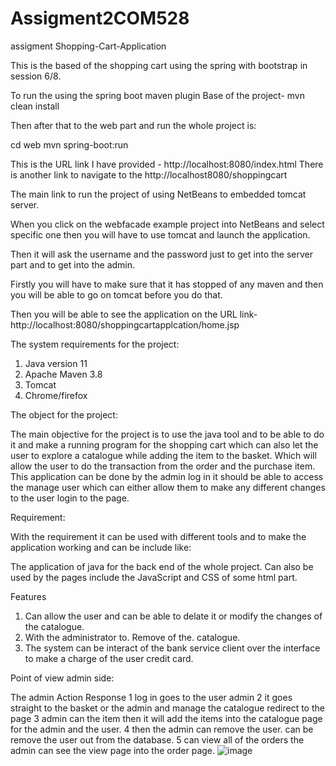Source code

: # Assigment2COM528
assigment
Shopping-Cart-Application 

This is the based of the shopping cart using the spring with bootstrap in session 6/8.

To run the using the spring boot maven plugin 
Base of the project- 
mvn clean install

Then after that to the web part and run the whole project is:

cd web
mvn spring-boot:run 

This is the URL link I have provided -  http://localhost:8080/index.html
There is another link to navigate to the http://localhost8080/shoppingcart 

The main link to run the project of using NetBeans to embedded tomcat server.

When you click on the webfacade example project into NetBeans and select specific one then you will have to use tomcat and launch the application. 

Then it will ask the username and the password just to get into the server part and to get into the admin.

Firstly you will have to make sure that it has stopped of any maven and then you will be able to go on tomcat before you do that. 

Then you will be able to see the application on the URL link- http://localhost:8080/shoppingcartapplcation/home.jsp

The system requirements for the project:

1)	Java version 11
2)	Apache Maven 3.8
3)	Tomcat
4)	Chrome/firefox



The object for the project:

The main objective  for the project is to use the java tool and to be able to do it and make a running program for the shopping cart which can also let the user to explore a catalogue while adding the item to the basket. Which will allow the user to do the transaction from the order and the purchase item.  This application can be done by the admin log in it should be able to access the manage user which can either allow them to make any different changes to the user login to the page. 

Requirement:

With the requirement it can be used with different tools and to make the application working and can be include like:

The application of java for the back end of the whole project.
Can also be used by the pages include the JavaScript and CSS of some html part.


Features 

1)	Can allow the user and can be able to delate it or modify the changes of the catalogue.
2)	With the administrator to. Remove of the. catalogue.
3)	The system can be interact of the bank service client over the interface to make a charge of the user credit card.


Point of view admin side:

The admin 	Action	Response
1	log in 	goes to the user admin 
2	it goes straight to the basket or the admin and manage the catalogue
	redirect to the page
3	admin can the item 	then it will add the items into the catalogue page for the admin and the user.
4	then the admin can remove the user.	can be remove the user out from the database. 
5	can view all of the orders	the admin can see the view page into the order page.
![image](https://user-images.githubusercontent.com/46923057/148701337-0108d472-adca-4d4e-a7f6-d6571f0e801f.png)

----------

> [Task prompt]: Which lines in the data above hold the string "link"? Show each one.

> [Answer to the problem]:
This is the URL link I have provided -  http://localhost:8080/index.html
There is another link to navigate to the http://localhost8080/shoppingcart 
The main link to run the project of using NetBeans to embedded tomcat server.
Then you will be able to see the application on the URL link- http://localhost:8080/shoppingcartapplcation/home.jsp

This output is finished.